You'll need to download an updated Android SDK that has the latest Android O tools and images, and you can grab it from the Android Development website and follow their instructions on how to install it correctly. For the following process all you will need is the adb and fastboot files which are located in the Platform Tools folder.

Additionally, all the following commands are written as they would be in Terminal on a Linux or OS X platform. If you are following this guide and using a Windows machine, you will not need to use the "./" seen in the guide.

Enable developer settings and USB debugging

Before you begin, you'll need to have a compatible Nexus or Pixel device running Android 7.x Nougat.

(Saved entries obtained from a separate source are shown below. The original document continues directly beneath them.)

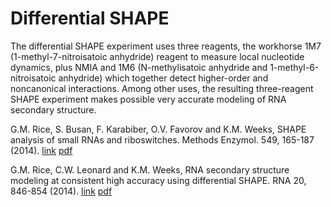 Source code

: Differential SHAPE
================================================================================
The differential SHAPE experiment uses three reagents, the workhorse 1M7
(1-methyl-7-nitroisatoic anhydride) reagent to measure local nucleotide dynamics,
plus NMIA and 1M6 (N-methylisatoic anhydride and 1-methyl-6-nitroisatoic
anhydride) which together detect higher-order and noncanonical interactions.
Among other uses, the resulting three-reagent SHAPE experiment makes possible
very accurate modeling of RNA secondary structure.

G.M. Rice, S. Busan, F. Karabiber, O.V. Favorov and K.M. Weeks, SHAPE analysis of small RNAs and riboswitches. Methods Enzymol. 549, 165-187 (2014).
[link](http://www.ncbi.nlm.nih.gov/pubmed/25432749)
[pdf](https://webshare.oasis.unc.edu/weeksgroup/pdf-files/2014_gr_sb_mie.pdf)

G.M. Rice, C.W. Leonard and K.M. Weeks, RNA secondary structure modeling at consistent high accuracy using differential SHAPE. RNA 20, 846-854 (2014).
[link](http://www.ncbi.nlm.nih.gov/pubmed/24742934)
[pdf](https://webshare.oasis.unc.edu/weeksgroup/pdf-files/2014_gr_rna.pdf)
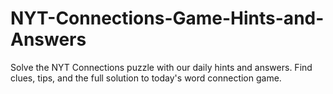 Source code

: # NYT-Connections-Game-Hints-and-Answers
Solve the NYT Connections puzzle with our daily hints and answers. Find clues, tips, and the full solution to today's word connection game.
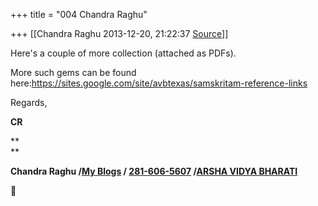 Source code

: +++
title = "004 Chandra Raghu"

+++
[[Chandra Raghu	2013-12-20, 21:22:37 [Source](https://groups.google.com/g/samskrita/c/z1PQ2S1Y1l4)]]



Here's a couple of more collection (attached as PDFs).

  

More such gems can be found here:<https://sites.google.com/site/avbtexas/samskritam-reference-links>

  

Regards,

  

**CR**  

**  
**

**Chandra Raghu /[My Blogs](http://pros-or-cons.blogspot.com/) /
**[281-606-5607](tel:(281)%20606-5607) /**[ARSHA VIDYA BHARATI](https://sites.google.com/site/avbtexas/classes)**

  

  



  1. Go to your Settings and scroll down to About Phone/Tablet
  2. Tap on the Build number seven times until the dialog box says you are now a developer
  3. Go back to the Settings menu and you should find a new option called Developer options. Click into the Developer options
  4. Make sure that the developer options are turned on and that USB debugging is checked on
  5. Make sure Enable OEM unlock is checked.
  6. Plug your device into your computer and click "OK" on the dialog box asking you to Allow USB debugging while connected to the computer. You can also select to always allow access on that computer

If done correctly, this will be everything you will need to do on your phone or tablet for the moment.

Unlocking your bootloader

Nexus devices and Pixel phones bought from Google directly have a bootloader you can unlock. If you want to manually flash software, you'll need to do this.

To do this you must first boot into your bootloader. You can either manually turn off your phone or tablet and hold down the power button and the volume down button to enter your device's Bootloader Menu or you can enter the following commands into your terminal or command prompt.

Run the following command to make sure your device is properly connected to your computer. If it returns a string of characters it means that you are all set to start updating your device.

./adb devices

Now to enter into the Bootloader menu just run the following command.

./adb reboot bootloader

At the bottom of the screen there will be several things listed including the lock state of the device. This should say locked unless you have unlocked your bootloader in the past and never went back and locked it again.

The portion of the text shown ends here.